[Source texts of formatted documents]
= Beginning of Section =

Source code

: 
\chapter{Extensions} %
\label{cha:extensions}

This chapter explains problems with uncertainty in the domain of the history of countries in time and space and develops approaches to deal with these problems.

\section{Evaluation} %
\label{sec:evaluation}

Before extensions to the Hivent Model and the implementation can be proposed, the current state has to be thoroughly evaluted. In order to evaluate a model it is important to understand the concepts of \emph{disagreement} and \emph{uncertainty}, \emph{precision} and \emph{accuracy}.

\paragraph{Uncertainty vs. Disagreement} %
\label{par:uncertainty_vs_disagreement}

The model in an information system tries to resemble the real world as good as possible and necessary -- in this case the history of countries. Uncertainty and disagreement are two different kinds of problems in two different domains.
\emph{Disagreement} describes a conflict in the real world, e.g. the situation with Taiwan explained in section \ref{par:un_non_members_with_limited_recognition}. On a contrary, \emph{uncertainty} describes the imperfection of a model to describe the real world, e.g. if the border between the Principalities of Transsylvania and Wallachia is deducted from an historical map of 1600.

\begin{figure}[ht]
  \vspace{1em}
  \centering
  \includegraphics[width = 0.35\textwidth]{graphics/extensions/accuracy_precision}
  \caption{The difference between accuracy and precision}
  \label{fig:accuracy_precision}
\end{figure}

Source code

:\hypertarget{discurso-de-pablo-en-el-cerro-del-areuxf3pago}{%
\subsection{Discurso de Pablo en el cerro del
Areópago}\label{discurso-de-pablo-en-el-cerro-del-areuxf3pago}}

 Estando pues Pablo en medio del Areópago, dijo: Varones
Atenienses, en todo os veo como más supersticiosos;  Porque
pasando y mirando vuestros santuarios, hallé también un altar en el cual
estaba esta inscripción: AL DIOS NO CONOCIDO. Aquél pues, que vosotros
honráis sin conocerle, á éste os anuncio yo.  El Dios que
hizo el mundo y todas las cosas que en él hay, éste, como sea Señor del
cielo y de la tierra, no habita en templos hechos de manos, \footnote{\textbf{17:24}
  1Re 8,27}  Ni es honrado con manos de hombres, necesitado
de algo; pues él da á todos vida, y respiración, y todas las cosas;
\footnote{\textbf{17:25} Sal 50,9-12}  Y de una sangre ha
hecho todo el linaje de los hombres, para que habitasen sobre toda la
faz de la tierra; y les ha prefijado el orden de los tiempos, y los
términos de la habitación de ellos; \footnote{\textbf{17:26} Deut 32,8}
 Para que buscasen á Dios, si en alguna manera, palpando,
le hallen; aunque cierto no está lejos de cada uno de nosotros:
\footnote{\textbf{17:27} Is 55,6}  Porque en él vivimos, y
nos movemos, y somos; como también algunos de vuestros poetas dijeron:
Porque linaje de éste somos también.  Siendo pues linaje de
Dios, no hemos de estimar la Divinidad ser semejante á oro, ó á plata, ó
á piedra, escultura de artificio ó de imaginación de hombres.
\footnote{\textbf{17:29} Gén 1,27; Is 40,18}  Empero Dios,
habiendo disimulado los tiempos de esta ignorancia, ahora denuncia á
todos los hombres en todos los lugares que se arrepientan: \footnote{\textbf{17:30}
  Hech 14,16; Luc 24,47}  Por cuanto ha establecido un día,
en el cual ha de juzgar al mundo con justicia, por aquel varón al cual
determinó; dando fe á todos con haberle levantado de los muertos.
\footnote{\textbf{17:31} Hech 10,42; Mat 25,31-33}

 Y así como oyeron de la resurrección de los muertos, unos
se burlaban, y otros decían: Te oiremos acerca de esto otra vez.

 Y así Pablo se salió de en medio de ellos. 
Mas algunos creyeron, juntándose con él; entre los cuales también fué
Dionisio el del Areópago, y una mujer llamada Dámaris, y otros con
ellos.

= End of Section =

Reproduce the data exactly. Keep every line intact.

Source code

: 
\chapter{Extensions} %
\label{cha:extensions}

This chapter explains problems with uncertainty in the domain of the history of countries in time and space and develops approaches to deal with these problems.

\section{Evaluation} %
\label{sec:evaluation}

Before extensions to the Hivent Model and the implementation can be proposed, the current state has to be thoroughly evaluted. In order to evaluate a model it is important to understand the concepts of \emph{disagreement} and \emph{uncertainty}, \emph{precision} and \emph{accuracy}.

\paragraph{Uncertainty vs. Disagreement} %
\label{par:uncertainty_vs_disagreement}

The model in an information system tries to resemble the real world as good as possible and necessary -- in this case the history of countries. Uncertainty and disagreement are two different kinds of problems in two different domains.
\emph{Disagreement} describes a conflict in the real world, e.g. the situation with Taiwan explained in section \ref{par:un_non_members_with_limited_recognition}. On a contrary, \emph{uncertainty} describes the imperfection of a model to describe the real world, e.g. if the border between the Principalities of Transsylvania and Wallachia is deducted from an historical map of 1600.

\begin{figure}[ht]
  \vspace{1em}
  \centering
  \includegraphics[width = 0.35\textwidth]{graphics/extensions/accuracy_precision}
  \caption{The difference between accuracy and precision}
  \label{fig:accuracy_precision}
\end{figure}

Source code

:\hypertarget{discurso-de-pablo-en-el-cerro-del-areuxf3pago}{%
\subsection{Discurso de Pablo en el cerro del
Areópago}\label{discurso-de-pablo-en-el-cerro-del-areuxf3pago}}

 Estando pues Pablo en medio del Areópago, dijo: Varones
Atenienses, en todo os veo como más supersticiosos;  Porque
pasando y mirando vuestros santuarios, hallé también un altar en el cual
estaba esta inscripción: AL DIOS NO CONOCIDO. Aquél pues, que vosotros
honráis sin conocerle, á éste os anuncio yo.  El Dios que
hizo el mundo y todas las cosas que en él hay, éste, como sea Señor del
cielo y de la tierra, no habita en templos hechos de manos, \footnote{\textbf{17:24}
  1Re 8,27}  Ni es honrado con manos de hombres, necesitado
de algo; pues él da á todos vida, y respiración, y todas las cosas;
\footnote{\textbf{17:25} Sal 50,9-12}  Y de una sangre ha
hecho todo el linaje de los hombres, para que habitasen sobre toda la
faz de la tierra; y les ha prefijado el orden de los tiempos, y los
términos de la habitación de ellos; \footnote{\textbf{17:26} Deut 32,8}
 Para que buscasen á Dios, si en alguna manera, palpando,
le hallen; aunque cierto no está lejos de cada uno de nosotros:
\footnote{\textbf{17:27} Is 55,6}  Porque en él vivimos, y
nos movemos, y somos; como también algunos de vuestros poetas dijeron:
Porque linaje de éste somos también.  Siendo pues linaje de
Dios, no hemos de estimar la Divinidad ser semejante á oro, ó á plata, ó
á piedra, escultura de artificio ó de imaginación de hombres.
\footnote{\textbf{17:29} Gén 1,27; Is 40,18}  Empero Dios,
habiendo disimulado los tiempos de esta ignorancia, ahora denuncia á
todos los hombres en todos los lugares que se arrepientan: \footnote{\textbf{17:30}
  Hech 14,16; Luc 24,47}  Por cuanto ha establecido un día,
en el cual ha de juzgar al mundo con justicia, por aquel varón al cual
determinó; dando fe á todos con haberle levantado de los muertos.
\footnote{\textbf{17:31} Hech 10,42; Mat 25,31-33}

 Y así como oyeron de la resurrección de los muertos, unos
se burlaban, y otros decían: Te oiremos acerca de esto otra vez.

 Y así Pablo se salió de en medio de ellos. 
Mas algunos creyeron, juntándose con él; entre los cuales también fué
Dionisio el del Areópago, y una mujer llamada Dámaris, y otros con
ellos.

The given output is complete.